Los trabajadores y los científicos se filtraron a través de McMurdo, una población de verano que se extendía por todo el continente, y mi deseo de escapar de McMurdo se hizo más fuerte. La estación tenía casi mil habitantes, bares, clases de yoga, focas y pingüinos, pero yo quería más frío y menos gente. Quería un espacio en blanco infinito y una brújula giratoria. McMurdo actuó como el último puesto de avanzada en el borde del mapa, pero aún no me había caído del fondo.

Atrapados esperando vuelos, mi amiga Emily, otra trabajadora con destino al Polo, y yo esquiamos un día en el glaciar Erebus. Nos detuvimos en la estación de bomberos, revisamos una radio para emergencias y nos deslizamos sobre el hielo. Cada diez pies, banderas rojas y azules sobresalían de la nieve de espuma de poliestireno, y zigzags de cinta negra denotaban grietas ocultas.

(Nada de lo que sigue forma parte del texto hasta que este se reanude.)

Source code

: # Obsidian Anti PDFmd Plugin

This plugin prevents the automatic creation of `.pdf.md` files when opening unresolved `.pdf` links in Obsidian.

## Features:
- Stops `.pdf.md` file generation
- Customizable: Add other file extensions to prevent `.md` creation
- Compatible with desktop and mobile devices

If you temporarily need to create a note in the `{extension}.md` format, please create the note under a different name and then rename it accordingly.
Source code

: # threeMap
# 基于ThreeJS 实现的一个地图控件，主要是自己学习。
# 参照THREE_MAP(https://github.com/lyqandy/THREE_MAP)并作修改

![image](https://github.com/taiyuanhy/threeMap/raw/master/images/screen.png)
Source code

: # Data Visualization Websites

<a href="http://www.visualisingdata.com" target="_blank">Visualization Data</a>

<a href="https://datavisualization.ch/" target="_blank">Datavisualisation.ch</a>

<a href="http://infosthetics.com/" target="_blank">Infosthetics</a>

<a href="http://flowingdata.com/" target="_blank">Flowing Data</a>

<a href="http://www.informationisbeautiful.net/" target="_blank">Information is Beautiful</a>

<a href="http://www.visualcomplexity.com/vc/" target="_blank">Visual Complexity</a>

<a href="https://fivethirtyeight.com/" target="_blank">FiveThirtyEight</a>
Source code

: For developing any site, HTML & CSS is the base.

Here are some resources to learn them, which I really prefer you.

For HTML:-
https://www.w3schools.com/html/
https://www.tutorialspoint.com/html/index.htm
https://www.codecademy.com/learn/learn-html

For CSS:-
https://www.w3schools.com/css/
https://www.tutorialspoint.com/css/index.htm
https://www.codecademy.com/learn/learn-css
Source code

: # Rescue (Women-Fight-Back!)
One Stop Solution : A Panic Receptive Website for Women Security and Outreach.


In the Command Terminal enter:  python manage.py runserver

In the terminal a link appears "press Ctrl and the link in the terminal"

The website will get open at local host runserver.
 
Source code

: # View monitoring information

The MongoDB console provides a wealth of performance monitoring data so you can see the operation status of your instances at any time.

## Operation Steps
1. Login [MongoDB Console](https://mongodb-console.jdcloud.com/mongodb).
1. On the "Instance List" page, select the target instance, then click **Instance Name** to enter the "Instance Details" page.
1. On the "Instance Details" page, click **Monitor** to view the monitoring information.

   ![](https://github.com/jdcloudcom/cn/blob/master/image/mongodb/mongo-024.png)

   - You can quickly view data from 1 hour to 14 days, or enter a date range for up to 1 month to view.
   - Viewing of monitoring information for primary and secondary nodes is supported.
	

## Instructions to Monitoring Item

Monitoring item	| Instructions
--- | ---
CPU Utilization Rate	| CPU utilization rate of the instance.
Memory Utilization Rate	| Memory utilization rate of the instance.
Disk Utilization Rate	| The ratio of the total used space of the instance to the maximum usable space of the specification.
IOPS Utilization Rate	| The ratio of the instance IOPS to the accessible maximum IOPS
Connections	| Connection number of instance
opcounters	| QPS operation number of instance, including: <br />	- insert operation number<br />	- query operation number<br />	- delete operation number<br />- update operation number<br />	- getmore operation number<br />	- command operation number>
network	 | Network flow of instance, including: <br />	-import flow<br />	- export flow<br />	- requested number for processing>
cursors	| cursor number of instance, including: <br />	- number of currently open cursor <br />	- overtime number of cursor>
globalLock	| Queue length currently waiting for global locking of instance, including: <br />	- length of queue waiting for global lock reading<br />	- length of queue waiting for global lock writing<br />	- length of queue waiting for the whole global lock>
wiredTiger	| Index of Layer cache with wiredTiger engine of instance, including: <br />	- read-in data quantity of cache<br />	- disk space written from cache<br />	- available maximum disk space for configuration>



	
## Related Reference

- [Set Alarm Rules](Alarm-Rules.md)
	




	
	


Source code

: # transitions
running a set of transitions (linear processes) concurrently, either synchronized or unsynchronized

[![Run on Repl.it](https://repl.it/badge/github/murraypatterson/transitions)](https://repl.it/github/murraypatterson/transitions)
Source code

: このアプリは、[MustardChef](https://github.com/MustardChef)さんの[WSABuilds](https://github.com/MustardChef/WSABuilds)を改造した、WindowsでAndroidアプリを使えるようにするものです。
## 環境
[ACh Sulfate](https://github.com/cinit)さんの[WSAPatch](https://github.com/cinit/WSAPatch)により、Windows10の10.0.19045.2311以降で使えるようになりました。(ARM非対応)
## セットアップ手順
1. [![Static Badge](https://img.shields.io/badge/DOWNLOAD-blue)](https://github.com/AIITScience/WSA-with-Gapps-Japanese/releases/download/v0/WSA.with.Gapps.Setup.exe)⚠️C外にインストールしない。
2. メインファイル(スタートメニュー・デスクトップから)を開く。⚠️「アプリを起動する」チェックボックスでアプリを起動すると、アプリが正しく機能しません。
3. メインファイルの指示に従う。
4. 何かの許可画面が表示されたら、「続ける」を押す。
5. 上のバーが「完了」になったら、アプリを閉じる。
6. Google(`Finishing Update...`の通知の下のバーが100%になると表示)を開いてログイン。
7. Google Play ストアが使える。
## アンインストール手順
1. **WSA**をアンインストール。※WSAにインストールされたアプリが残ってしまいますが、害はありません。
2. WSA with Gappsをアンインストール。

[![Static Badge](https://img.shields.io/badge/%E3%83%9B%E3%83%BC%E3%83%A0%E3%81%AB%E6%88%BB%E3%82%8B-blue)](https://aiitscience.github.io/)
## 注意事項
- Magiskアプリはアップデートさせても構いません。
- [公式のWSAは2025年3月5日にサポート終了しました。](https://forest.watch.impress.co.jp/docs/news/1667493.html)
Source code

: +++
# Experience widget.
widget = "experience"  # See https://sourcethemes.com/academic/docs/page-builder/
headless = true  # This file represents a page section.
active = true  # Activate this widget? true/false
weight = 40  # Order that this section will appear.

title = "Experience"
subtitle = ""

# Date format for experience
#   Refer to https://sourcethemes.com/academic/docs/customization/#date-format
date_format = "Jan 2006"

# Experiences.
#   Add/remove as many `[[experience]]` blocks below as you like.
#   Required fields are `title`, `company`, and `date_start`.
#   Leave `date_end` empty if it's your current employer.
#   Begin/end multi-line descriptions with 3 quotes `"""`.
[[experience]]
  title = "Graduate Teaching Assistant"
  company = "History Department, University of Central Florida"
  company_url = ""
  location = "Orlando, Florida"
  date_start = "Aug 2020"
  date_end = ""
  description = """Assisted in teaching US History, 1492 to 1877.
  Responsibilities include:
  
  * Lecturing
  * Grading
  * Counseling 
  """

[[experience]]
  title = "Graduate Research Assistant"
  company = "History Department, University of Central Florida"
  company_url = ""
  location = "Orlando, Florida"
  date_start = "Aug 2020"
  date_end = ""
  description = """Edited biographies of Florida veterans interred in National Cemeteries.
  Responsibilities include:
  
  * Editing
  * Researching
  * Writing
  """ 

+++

A mitad de camino, una choza bulbosa, provista de comida, sacos de dormir y estufas, servía como refugio de supervivencia.

En el glaciar, Emily miró el mar de Ross a lo largo del horizonte distorsionado y dijo: "Mi color favorito es el blanco. Una vez que has visto hielo como este, el blanco nunca parece sencillo... hay tantos tipos diferentes de blanco que me sorprende". mente."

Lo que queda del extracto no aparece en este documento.